I was shocked at how lame this started out to be early on and the imitation of analog VHS is ill-informed and bad with flaws that are not only artificial off the bat, but pauses and dropouts that are digital in nature and could never be the VHS or even Beta formats.  Acting (if you can call it that) is horrid and this is the latest of the beyond tired found footage cycle that is beyond desperate and nothing here works as a result.  Not so clever, skip this one too.

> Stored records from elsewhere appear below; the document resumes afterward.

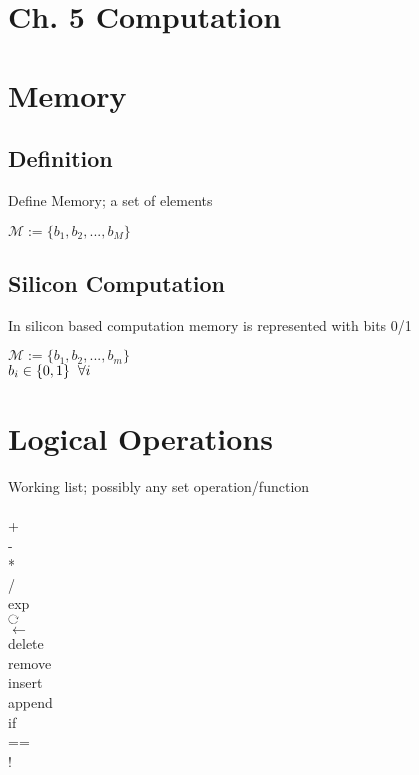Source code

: \documentclass[11pt]{article}
\def \loop {\ensuremath{\rotatebox[origin=c]{-90}{$\circlearrowright$}}}
\begin{document}
\section*{Ch. 5 Computation}





\section{Memory}

\subsection{Definition}
Define Memory; a set of elements
\begin{center}
$\mathcal{M} := \{b_1,b_2,...,b_M\}$
\end{center}

\subsection{Silicon Computation}
In silicon based computation memory is represented with bits 0/1
\begin{center}
$\mathcal{M} := \{b_1,b_2,...,b_m\}$
\\ \vspace{2mm}
$b_i \in \{0,1\} \hspace{2mm} \forall i$
\end{center}

\section{Logical Operations}
Working list; possibly any set operation/function\\
\\
+\\
-\\
*\\
/\\
exp\\
\loop\\
$\leftarrow$\\
delete\\
remove\\
insert\\
append\\
if\\
==\\
!\\
\end{document}

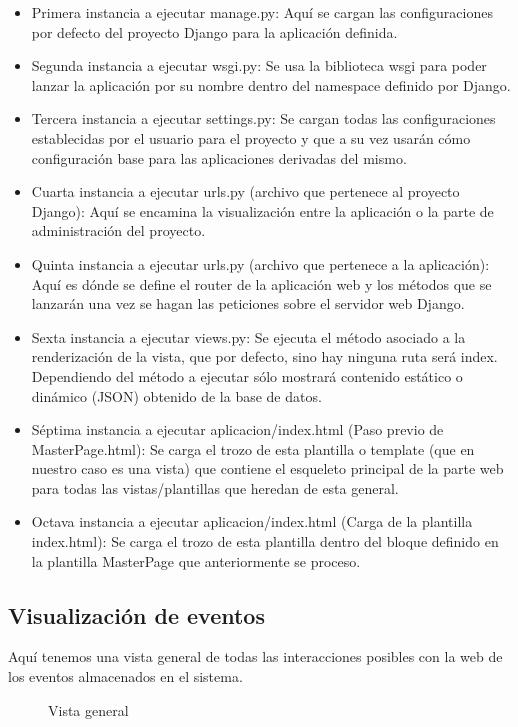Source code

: \begin{itemize}
\item Primera instancia a ejecutar manage.py: Aquí se cargan las configuraciones por defecto del proyecto Django para la aplicación definida.
\item Segunda instancia a ejecutar wsgi.py: Se usa la biblioteca wsgi para poder lanzar la aplicación por su nombre dentro del namespace definido por Django.
\item Tercera instancia a ejecutar settings.py: Se cargan todas las configuraciones establecidas por el usuario para el proyecto y que a su vez usarán cómo configuración base para las aplicaciones derivadas del mismo.
\item Cuarta instancia a ejecutar urls.py (archivo que pertenece al proyecto Django): Aquí se encamina la visualización entre la aplicación o la parte de administración del proyecto.
\item Quinta instancia a ejecutar urls.py (archivo que pertenece a la aplicación): Aquí es dónde se define el router de la aplicación web y los métodos que se lanzarán una vez se hagan las peticiones sobre el servidor web Django.
\item Sexta instancia a ejecutar views.py: Se ejecuta el método asociado a la renderización de la vista, que por defecto, sino hay ninguna ruta será index. Dependiendo del método a ejecutar sólo mostrará contenido estático o dinámico (JSON) obtenido de la base de datos.
\item Séptima instancia a ejecutar aplicacion/index.html (Paso previo de MasterPage.html): Se carga el trozo de esta plantilla o template (que en nuestro caso es una vista) que contiene el esqueleto principal de la parte web para todas las vistas/plantillas que heredan de esta general.
\item Octava instancia a ejecutar aplicacion/index.html (Carga de la plantilla index.html): Se carga el trozo de esta plantilla dentro del bloque definido en la plantilla MasterPage que anteriormente se proceso.
\end{itemize}


\subsection{Visualización de eventos}

Aquí tenemos una vista general de todas las interacciones posibles con la web de los eventos almacenados en el sistema.
\newpage
\begin{figure}[H]
\caption{Vista general}
\end{figure}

Extras include a lame Alternate Ending, tired cast/crew audio commentary track, Original Theatrical Trailer, AXS-TV promo piece for it, Webcam Interviews, on camera cast/crew interviews, two featurettes, Concept Design section and a Behind The Scenes Photo Gallery.

 

 

The anamorphically enhanced 1.78 X 1 image on Archer is good for DVD with decent color and fairly good definition, but not as good as the Blu-ray of the previous season and since this one is also on Blu-ray, you might want to get that set over this DVD if you can.  The DVD is actually a match for the 1080p 1.78 X 1 digital High Definition image on V/H/S which is very distorted and degraded on purpose throughout making one wonder why they would issue a Blu-ray in the first place.  That just adds to the cynicalness of the whole deal.

 

The 1080p 2.35 X 1 AVC @ 25 MBPS digital High Definition image transfer on Taken 2 is all shot on Kodak 35mm film stocks and in 3-perf Super 35mm format, though some shots were in real anamorphic Panavision, which the whole thing should have been shot in.  Too many degraded images and slightly darkened, styled down images in the best shots hold back overall performance.  The anamorphically enhanced DVD softer and sometimes much harder to watch.

 

The 1080p 2.35 X 1 digital High Definition image transfer on Soldier is an HD shoot and is also styled down and slightly degraded throughout, but has a few good shots, but is just about a match for Taken 2 as the best-looking performer on the list.  However, you can see some of the HD phoniness throughout that shows it does not have the consistency of Taken 2.

 

The DTS-HD MA (Master Audio) 5.1 lossless mix on Taken 2 is the best sound mix on the list here with a consistent soundfield that is never harsh and well recorded and mixed for the most part.  At least they got that one to work well, but it is nothing memorable either with limited character and the lossy Dolby Digital 5.1 on the DVD is not bad, but not as good as the DTS on the Blu-ray.  The same DTS-MA 5.1 mix on Soldier is not as good, but has some good sonic moments, yet also has some location audio issues, but it is much worse for the DTS-MA 5.1 mix on V/H/S which is practically monophonic or simple stereo for the majority of its presentation since we see so much would be VHS video with equally bad audio.

 

That leaves the lossy Dolby Digital 5.1 on the episodes of Archer more than the sonic equal of V/H/S and would likely sound better on Blu-ray, also featuring DTS-MA 5.1 mixes on each episode.